The Glass Book and the Last Book

In this New Statesman essay, John Sutherland moves from the faux-Victorian fantasy-folderol of G. W. Dahlquist's The Glass Book of the Dream Eaters (which I found unreadable) to the alarms raised by Bibliotheque national president Jean-Noe Jeanneney in Google and the Myth of Universal Knowledge: Google's (so far successful, so far very rapid) attempt to digitalize 15 million books will inevitably lead to the decline of languages like French.
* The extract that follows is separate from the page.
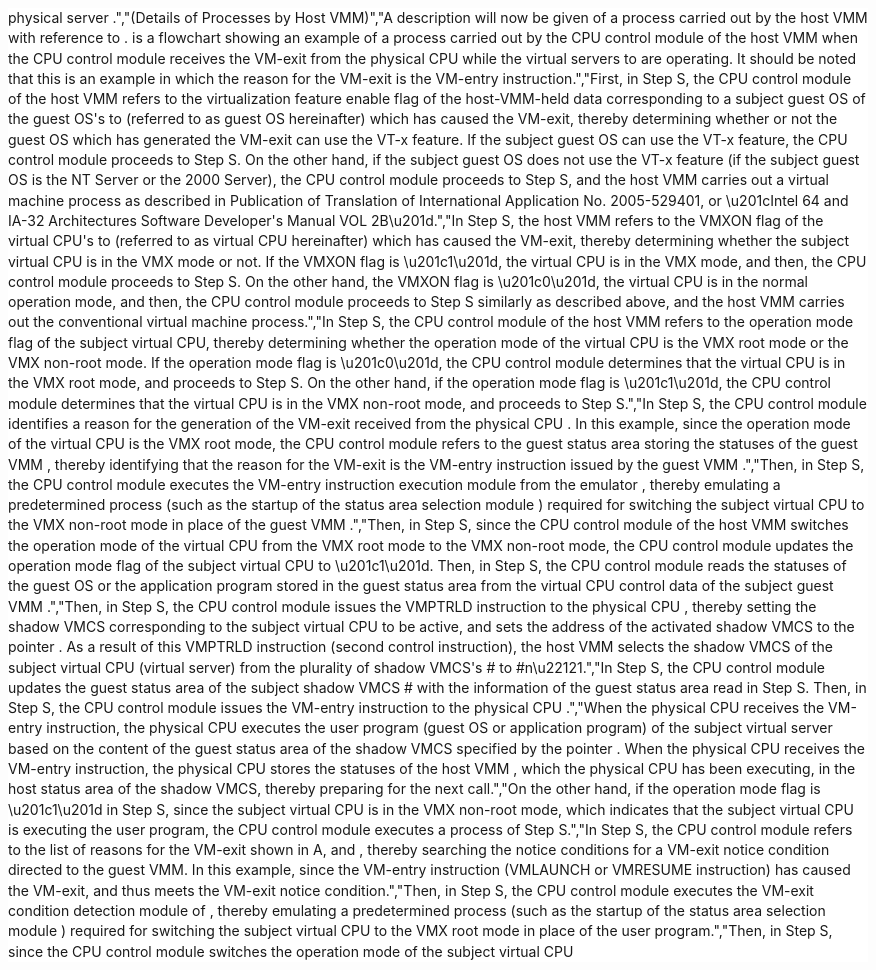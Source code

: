 physical server .","(Details of Processes by Host VMM)","A description will now be given of a process carried out by the host VMM  with reference to .  is a flowchart showing an example of a process carried out by the CPU control module  of the host VMM  when the CPU control module  receives the VM-exit from the physical CPU  while the virtual servers to are operating. It should be noted that this is an example in which the reason for the VM-exit is the VM-entry instruction.","First, in Step S, the CPU control module  of the host VMM  refers to the virtualization feature enable flag  of the host-VMM-held data  corresponding to a subject guest OS of the guest OS's to (referred to as guest OS hereinafter) which has caused the VM-exit, thereby determining whether or not the guest OS which has generated the VM-exit can use the VT-x feature. If the subject guest OS can use the VT-x feature, the CPU control module  proceeds to Step S. On the other hand, if the subject guest OS does not use the VT-x feature (if the subject guest OS is the NT Server or the 2000 Server), the CPU control module  proceeds to Step S, and the host VMM  carries out a virtual machine process as described in Publication of Translation of International Application No. 2005-529401, or \u201cIntel 64 and IA-32 Architectures Software Developer's Manual VOL 2B\u201d.","In Step S, the host VMM  refers to the VMXON flag  of the virtual CPU's to (referred to as virtual CPU hereinafter) which has caused the VM-exit, thereby determining whether the subject virtual CPU is in the VMX mode or not. If the VMXON flag  is \u201c1\u201d, the virtual CPU is in the VMX mode, and then, the CPU control module  proceeds to Step S. On the other hand, the VMXON flag  is \u201c0\u201d, the virtual CPU is in the normal operation mode, and then, the CPU control module  proceeds to Step S similarly as described above, and the host VMM  carries out the conventional virtual machine process.","In Step S, the CPU control module  of the host VMM  refers to the operation mode flag  of the subject virtual CPU, thereby determining whether the operation mode of the virtual CPU is the VMX root mode or the VMX non-root mode. If the operation mode flag  is \u201c0\u201d, the CPU control module  determines that the virtual CPU is in the VMX root mode, and proceeds to Step S. On the other hand, if the operation mode flag  is \u201c1\u201d, the CPU control module  determines that the virtual CPU is in the VMX non-root mode, and proceeds to Step S.","In Step S, the CPU control module  identifies a reason for the generation of the VM-exit received from the physical CPU . In this example, since the operation mode of the virtual CPU is the VMX root mode, the CPU control module  refers to the guest status area  storing the statuses of the guest VMM , thereby identifying that the reason for the VM-exit is the VM-entry instruction issued by the guest VMM .","Then, in Step S, the CPU control module  executes the VM-entry instruction execution module from the emulator , thereby emulating a predetermined process (such as the startup of the status area selection module ) required for switching the subject virtual CPU to the VMX non-root mode in place of the guest VMM .","Then, in Step S, since the CPU control module  of the host VMM  switches the operation mode of the virtual CPU from the VMX root mode to the VMX non-root mode, the CPU control module  updates the operation mode flag  of the subject virtual CPU to \u201c1\u201d. Then, in Step S, the CPU control module  reads the statuses of the guest OS or the application program stored in the guest status area  from the virtual CPU control data  of the subject guest VMM .","Then, in Step S, the CPU control module  issues the VMPTRLD instruction to the physical CPU , thereby setting the shadow VMCS corresponding to the subject virtual CPU to be active, and sets the address of the activated shadow VMCS to the pointer . As a result of this VMPTRLD instruction (second control instruction), the host VMM  selects the shadow VMCS of the subject virtual CPU (virtual server) from the plurality of shadow VMCS's # to #n\u22121.","In Step S, the CPU control module  updates the guest status area  of the subject shadow VMCS # with the information of the guest status area  read in Step S. Then, in Step S, the CPU control module  issues the VM-entry instruction to the physical CPU .","When the physical CPU  receives the VM-entry instruction, the physical CPU  executes the user program (guest OS or application program) of the subject virtual server based on the content of the guest status area  of the shadow VMCS specified by the pointer . When the physical CPU  receives the VM-entry instruction, the physical CPU  stores the statuses of the host VMM , which the physical CPU  has been executing, in the host status area  of the shadow VMCS, thereby preparing for the next call.","On the other hand, if the operation mode flag  is \u201c1\u201d in Step S, since the subject virtual CPU is in the VMX non-root mode, which indicates that the subject virtual CPU is executing the user program, the CPU control module  executes a process of Step S.","In Step S, the CPU control module  refers to the list of reasons for the VM-exit shown in  A,  and , thereby searching the notice conditions  for a VM-exit notice condition directed to the guest VMM. In this example, since the VM-entry instruction (VMLAUNCH or VMRESUME instruction) has caused the VM-exit, and thus meets the VM-exit notice condition.","Then, in Step S, the CPU control module  executes the VM-exit condition detection module of , thereby emulating a predetermined process (such as the startup of the status area selection module ) required for switching the subject virtual CPU to the VMX root mode in place of the user program.","Then, in Step S, since the CPU control module  switches the operation mode of the subject virtual CPU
More important than the typically Gallic complaint about our American digital-dominance are M. Jeanneney's points about what the largest book marketing project ever undertaken will mean to books and reading in general: the "de-individuation" of books (digitally, they'll all be alike -- whereas you actually do judge books by their covers, and their sizes, and their typefaces), the bulk data processing that reading is becoming (more data, less discrimination) and the Americanization of culture (our prejudices, our tastes, our allegiance to free market values over everything else).

In this context, The Glass Book, Mr. Dalquist's ornate but empty pastiche, figures as nostalgia -- but also, Mr. Sutherland contends, as an ingenious, risky leap forward. Despite the cheat ending, the essay is thought-provoking.

A tip of the hat to Bill for prodding me into reading it.